Talking about content curation

The phrases “content curation” and “digital curation” are some THE keywords in the online world, especially in my library networks. The tools that are spoken about as curation tools are many and varied. I have been trying to  focus my thoughts on what I believe curation means specifically to me. Why is it important to my learning and how do/can I use it with colleagues and also with students and why should I?

I will run a session, or more if needed, for teachers at my school about digital curation tools. The approach I will be taking is explaining why it is a useful thing for teachers to do. When properly used these tools will assist our teachers with their professional learning as well as helping them collaborate with professional colleagues.

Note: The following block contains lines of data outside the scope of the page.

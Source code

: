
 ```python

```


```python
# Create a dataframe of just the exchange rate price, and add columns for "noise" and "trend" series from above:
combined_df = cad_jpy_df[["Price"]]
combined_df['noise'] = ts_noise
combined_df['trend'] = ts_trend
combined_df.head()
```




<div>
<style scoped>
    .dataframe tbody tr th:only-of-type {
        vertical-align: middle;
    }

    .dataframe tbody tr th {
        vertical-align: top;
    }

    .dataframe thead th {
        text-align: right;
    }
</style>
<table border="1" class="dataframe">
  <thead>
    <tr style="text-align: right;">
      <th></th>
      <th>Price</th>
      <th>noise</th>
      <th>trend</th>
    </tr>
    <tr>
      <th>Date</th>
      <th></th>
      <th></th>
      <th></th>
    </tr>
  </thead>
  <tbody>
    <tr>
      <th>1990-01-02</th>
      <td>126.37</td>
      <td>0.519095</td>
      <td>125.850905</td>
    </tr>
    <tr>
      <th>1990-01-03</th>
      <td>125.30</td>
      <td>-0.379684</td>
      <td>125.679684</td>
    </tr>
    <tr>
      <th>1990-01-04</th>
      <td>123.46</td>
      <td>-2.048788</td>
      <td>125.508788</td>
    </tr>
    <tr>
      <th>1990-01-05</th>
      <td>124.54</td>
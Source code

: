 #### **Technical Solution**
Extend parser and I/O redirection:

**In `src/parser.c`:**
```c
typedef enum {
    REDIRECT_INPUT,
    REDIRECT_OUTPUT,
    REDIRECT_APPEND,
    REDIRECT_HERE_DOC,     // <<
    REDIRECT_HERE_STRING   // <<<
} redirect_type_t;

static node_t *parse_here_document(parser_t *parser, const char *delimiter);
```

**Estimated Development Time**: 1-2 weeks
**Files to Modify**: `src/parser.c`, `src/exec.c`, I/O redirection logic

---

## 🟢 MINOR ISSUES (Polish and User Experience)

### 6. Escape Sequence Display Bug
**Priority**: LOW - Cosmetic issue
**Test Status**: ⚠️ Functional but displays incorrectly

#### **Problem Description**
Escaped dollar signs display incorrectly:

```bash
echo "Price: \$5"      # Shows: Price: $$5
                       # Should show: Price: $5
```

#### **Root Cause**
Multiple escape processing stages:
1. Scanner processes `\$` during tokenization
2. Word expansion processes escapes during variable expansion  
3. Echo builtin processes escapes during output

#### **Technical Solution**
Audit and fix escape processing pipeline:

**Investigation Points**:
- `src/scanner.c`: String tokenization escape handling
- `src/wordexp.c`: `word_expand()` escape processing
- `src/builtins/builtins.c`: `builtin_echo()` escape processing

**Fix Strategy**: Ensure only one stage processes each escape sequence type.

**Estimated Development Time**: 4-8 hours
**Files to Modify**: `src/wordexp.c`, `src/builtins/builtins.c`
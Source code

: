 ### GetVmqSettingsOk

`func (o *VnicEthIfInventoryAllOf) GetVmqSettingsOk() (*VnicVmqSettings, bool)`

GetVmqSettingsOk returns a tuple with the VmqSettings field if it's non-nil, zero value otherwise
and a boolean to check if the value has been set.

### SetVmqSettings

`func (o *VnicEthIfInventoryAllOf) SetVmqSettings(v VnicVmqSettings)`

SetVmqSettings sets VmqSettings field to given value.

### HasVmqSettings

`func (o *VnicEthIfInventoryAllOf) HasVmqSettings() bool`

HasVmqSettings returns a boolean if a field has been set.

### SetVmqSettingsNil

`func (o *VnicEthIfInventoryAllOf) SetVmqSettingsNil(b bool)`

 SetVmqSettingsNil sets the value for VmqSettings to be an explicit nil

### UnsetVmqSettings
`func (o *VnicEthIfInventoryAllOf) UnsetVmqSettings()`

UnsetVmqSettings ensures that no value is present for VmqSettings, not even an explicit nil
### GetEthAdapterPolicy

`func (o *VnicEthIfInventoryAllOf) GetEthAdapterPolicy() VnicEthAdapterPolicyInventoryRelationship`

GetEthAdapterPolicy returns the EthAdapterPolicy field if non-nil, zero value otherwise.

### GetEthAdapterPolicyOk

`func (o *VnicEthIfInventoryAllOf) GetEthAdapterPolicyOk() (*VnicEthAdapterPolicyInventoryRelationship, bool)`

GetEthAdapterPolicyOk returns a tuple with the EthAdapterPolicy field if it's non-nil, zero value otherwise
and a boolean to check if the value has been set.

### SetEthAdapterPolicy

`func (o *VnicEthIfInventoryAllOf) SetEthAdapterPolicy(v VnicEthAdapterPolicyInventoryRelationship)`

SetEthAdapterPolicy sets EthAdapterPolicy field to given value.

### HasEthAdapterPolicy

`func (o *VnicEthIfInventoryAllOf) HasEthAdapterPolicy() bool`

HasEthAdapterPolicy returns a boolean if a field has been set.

The AITSL Professional Standards for Teachers includes a section on Professional Engagement. The first paragraph under this is: Teachers model effective learning. They identify their own learning needs and analyse, evaluate and expand their professional learning, both collegially and individually. One of the ways to demonstrate such learning is through professional reading. It is easy to keeping a record of professional reading and evidence of learning and sharing if you become a good content curator. Content curation also covers the collegial aspect.

Content or Digital Curation is not simply collecting links or a lot of links. Many teacher librarians, myself included, have been collecting links (for example: school topics, research) for years. So:

  1. It not really a creating process as such but rather a process of sorting, arranging and then further publishing about information that already exists in the on-line or digital world.
  2. It is a process of first finding digital content that might be useful then sorting the results for the best/most relevant ones, value adding with annotations and then sharing them in meaningful (organized) ways.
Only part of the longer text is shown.